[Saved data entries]
—————

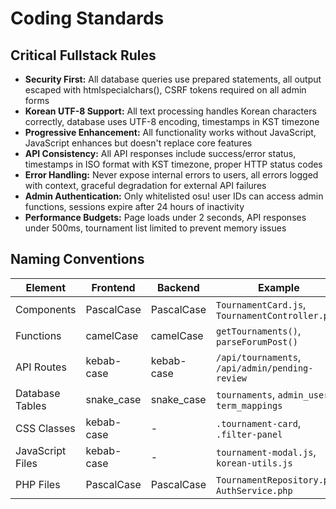 # Coding Standards

## Critical Fullstack Rules

- **Security First:** All database queries use prepared statements, all output escaped with htmlspecialchars(), CSRF tokens required on all admin forms
- **Korean UTF-8 Support:** All text processing handles Korean characters correctly, database uses UTF-8 encoding, timestamps in KST timezone
- **Progressive Enhancement:** All functionality works without JavaScript, JavaScript enhances but doesn't replace core features
- **API Consistency:** All API responses include success/error status, timestamps in ISO format with KST timezone, proper HTTP status codes
- **Error Handling:** Never expose internal errors to users, all errors logged with context, graceful degradation for external API failures
- **Admin Authentication:** Only whitelisted osu! user IDs can access admin functions, sessions expire after 24 hours of inactivity
- **Performance Budgets:** Page loads under 2 seconds, API responses under 500ms, tournament list limited to prevent memory issues

## Naming Conventions

| Element | Frontend | Backend | Example |
|---------|----------|---------|---------|
| Components | PascalCase | PascalCase | `TournamentCard.js`, `TournamentController.php` |
| Functions | camelCase | camelCase | `getTournaments()`, `parseForumPost()` |
| API Routes | kebab-case | kebab-case | `/api/tournaments`, `/api/admin/pending-review` |
| Database Tables | snake_case | snake_case | `tournaments`, `admin_users`, `term_mappings` |
| CSS Classes | kebab-case | - | `.tournament-card`, `.filter-panel` |
| JavaScript Files | kebab-case | - | `tournament-modal.js`, `korean-utils.js` |
| PHP Files | PascalCase | PascalCase | `TournamentRepository.php`, `AuthService.php` |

—————

Aim of the exercise
Give the entries above again exactly, minus their pictures.

Response to the exercise
 # Coding Standards

## Critical Fullstack Rules

- **Security First:** All database queries use prepared statements, all output escaped with htmlspecialchars(), CSRF tokens required on all admin forms
- **Korean UTF-8 Support:** All text processing handles Korean characters correctly, database uses UTF-8 encoding, timestamps in KST timezone
- **Progressive Enhancement:** All functionality works without JavaScript, JavaScript enhances but doesn't replace core features
- **API Consistency:** All API responses include success/error status, timestamps in ISO format with KST timezone, proper HTTP status codes
- **Error Handling:** Never expose internal errors to users, all errors logged with context, graceful degradation for external API failures
- **Admin Authentication:** Only whitelisted osu! user IDs can access admin functions, sessions expire after 24 hours of inactivity
- **Performance Budgets:** Page loads under 2 seconds, API responses under 500ms, tournament list limited to prevent memory issues

## Naming Conventions

| Element | Frontend | Backend | Example |
|---------|----------|---------|---------|
| Components | PascalCase | PascalCase | `TournamentCard.js`, `TournamentController.php` |
| Functions | camelCase | camelCase | `getTournaments()`, `parseForumPost()` |
| API Routes | kebab-case | kebab-case | `/api/tournaments`, `/api/admin/pending-review` |
| Database Tables | snake_case | snake_case | `tournaments`, `admin_users`, `term_mappings` |
| CSS Classes | kebab-case | - | `.tournament-card`, `.filter-panel` |
| JavaScript Files | kebab-case | - | `tournament-modal.js`, `korean-utils.js` |
| PHP Files | PascalCase | PascalCase | `TournamentRepository.php`, `AuthService.php` |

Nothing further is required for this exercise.